Beberapa riwayat menyebutkan bahwa yang membunuh Utsman adalah al – Ghafiqi. Khalifah Utsman wafat pada bulam Dzulhijjah tahun 35 H atau 656 M, usia kekuasaannya adalah 12 tahun. Salah satu kebijakan Utsman selama memerintah adalah penyatuan bacaan al – Quran dalam satu mushaf setelah khawatir terjadinya perbedaan cara baca dalam qiroah sab’ah, kemudian menamainya dengan Rasm Utsmani dan membakar al – Quran yang lainnya untuk memelihara persamaan bacaan di antara kaum muslimin yang pada saat itu sudah sangat luas sekali kekuasaannya.

d.

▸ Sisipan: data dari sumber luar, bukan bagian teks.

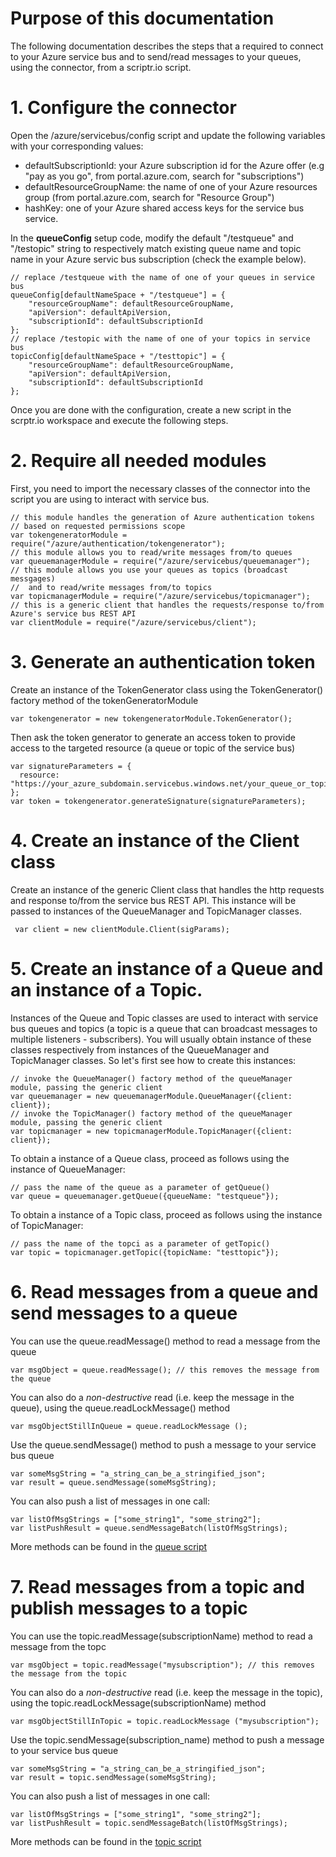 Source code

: # Purpose of this documentation

The following documentation describes the steps that a required to connect to your Azure service bus and to send/read messages to your queues, using the connector, from a scriptr.io script.

# 1. Configure the connector

Open the /azure/servicebus/config script and update the following variables with your corresponding values:

- defaultSubscriptionId: your Azure subscription id for the Azure offer (e.g "pay as you go", from portal.azure.com, search for "subscriptions") 
- defaultResourceGroupName: the name of one of your Azure resources group (from portal.azure.com, search for "Resource Group")
- hashKey: one of your Azure shared access keys for the service bus service.

In the **queueConfig** setup code, modify the default "/testqueue" and "/testopic" string to respectively match existing queue name and topic name in your Azure servic bus subscription (check the example below).

```
// replace /testqueue with the name of one of your queues in service bus
queueConfig[defaultNameSpace + "/testqueue"] = { 
    "resourceGroupName": defaultResourceGroupName,
    "apiVersion": defaultApiVersion,
    "subscriptionId": defaultSubscriptionId
};
// replace /testopic with the name of one of your topics in service bus
topicConfig[defaultNameSpace + "/testtopic"] = {
    "resourceGroupName": defaultResourceGroupName,
    "apiVersion": defaultApiVersion,
    "subscriptionId": defaultSubscriptionId
};
```

Once you are done with the configuration, create a new script in the scrptr.io workspace and execute the following steps.

# 2. Require all needed modules

First, you need to import the necessary classes of the connector into the script you are using to interact with service bus.

```
// this module handles the generation of Azure authentication tokens
// based on requested permissions scope
var tokengeneratorModule = require("/azure/authentication/tokengenerator");
// this module allows you to read/write messages from/to queues 
var queuemanagerModule = require("/azure/servicebus/queuemanager");
// this module allows you use your queues as topics (broadcast messgages)
//  and to read/write messages from/to topics 
var topicmanagerModule = require("/azure/servicebus/topicmanager");
// this is a generic client that handles the requests/response to/from Azure's service bus REST API
var clientModule = require("/azure/servicebus/client");
```

# 3. Generate an authentication token

Create an instance of the TokenGenerator class using the TokenGenerator() factory method of the tokenGeneratorModule
```
var tokengenerator = new tokengeneratorModule.TokenGenerator();
```
Then ask the token generator to generate an access token to provide access to the targeted resource (a queue or topic of the service bus)
```
var signatureParameters = {       
  resource: "https://your_azure_subdomain.servicebus.windows.net/your_queue_or_topic_name" 
};
var token = tokengenerator.generateSignature(signatureParameters);
```
# 4. Create an instance of the Client class

Create an instance of the generic Client class that handles the http requests and response to/from the service bus REST API. This instance will be passed to instances of the QueueManager and TopicManager classes.
```
 var client = new clientModule.Client(sigParams);
 ```
 
 # 5. Create an instance of a Queue and an instance of a Topic.
 
Instances of the Queue and Topic classes are used to interact with service bus queues and topics (a topic is a queue that can broadcast messages to multiple listeners - subscribers). You will usually obtain instance of these classes respectively from instances of the QueueManager and TopicManager classes. So let's first see how to create this instances:
 
```
// invoke the QueueManager() factory method of the queueManager module, passing the generic client
var queuemanager = new queuemanagerModule.QueueManager({client: client});
// invoke the TopicManager() factory method of the queueManager module, passing the generic client
var topicmanager = new topicmanagerModule.TopicManager({client: client});
```
To obtain a instance of a Queue class, proceed as follows using the instance of QueueManager:
```
// pass the name of the queue as a parameter of getQueue()
var queue = queuemanager.getQueue({queueName: "testqueue"});
```
To obtain a instance of a Topic class, proceed as follows using the instance of TopicManager:
```
// pass the name of the topci as a parameter of getTopic()
var topic = topicmanager.getTopic({topicName: "testtopic"});
```

# 6. Read messages from a queue and send messages to a queue

You can use the queue.readMessage() method to read a message from the queue
```
var msgObject = queue.readMessage(); // this removes the message from the queue
```
You can also do a *non-destructive* read (i.e. keep the message in the queue), using the queue.readLockMessage() method
```
var msgObjectStillInQueue = queue.readLockMessage ();
```
Use the queue.sendMessage() method to push a message to your service bus queue
```
var someMsgString = "a_string_can_be_a_stringified_json";
var result = queue.sendMessage(someMsgString);
```
You can also push a list of messages in one call:
```
var listOfMsgStrings = ["some_string1", "some_string2"];
var listPushResult = queue.sendMessageBatch(listOfMsgStrings);
```
More methods can be found in the [queue script](./azure/servicebus/queue)

# 7. Read messages from a topic and publish messages to a topic

You can use the topic.readMessage(subscriptionName) method to read a message from the topc
```
var msgObject = topic.readMessage("mysubscription"); // this removes the message from the topic
```
You can also do a *non-destructive* read (i.e. keep the message in the topic), using the topic.readLockMessage(subscriptionName) method
```
var msgObjectStillInTopic = topic.readLockMessage ("mysubscription");
```
Use the topic.sendMessage(subscription_name) method to push a message to your service bus queue
```
var someMsgString = "a_string_can_be_a_stringified_json";
var result = topic.sendMessage(someMsgString);
```
You can also push a list of messages in one call:
```
var listOfMsgStrings = ["some_string1", "some_string2"];
var listPushResult = topic.sendMessageBatch(listOfMsgStrings);
```
More methods can be found in the [topic script](./azure/servicebus/topic)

Kekhalifahan Ali bin Abi Thalib (35 – 40 H atau 656 – 661 M)

Namanya Ali bin Abi Thalib bin Abdul Muthalib, sepupu Rasulullah, keturunan Quraisy. Dia dibaiat menjadi khalifah bukan atas kemauan sendiri, namun karena kemauan para sahabat lain karena kekhawatiran mereka mengenai konflik yang sedang terjadi di kalangan umat islam. Ali bukanlah orang yang pandai dalam hal politik, dia lebih dikenal sebagai sosok “pintu ilmu” dan juga seorang pemberani dan tangkas sebagai prajurit dalam medan perang, banyak orang yang terbunuh di tangannya, termasuk paman, kakek dan saudara Mu’awiyah yang ketiganya meninggal akibat pedang Ali.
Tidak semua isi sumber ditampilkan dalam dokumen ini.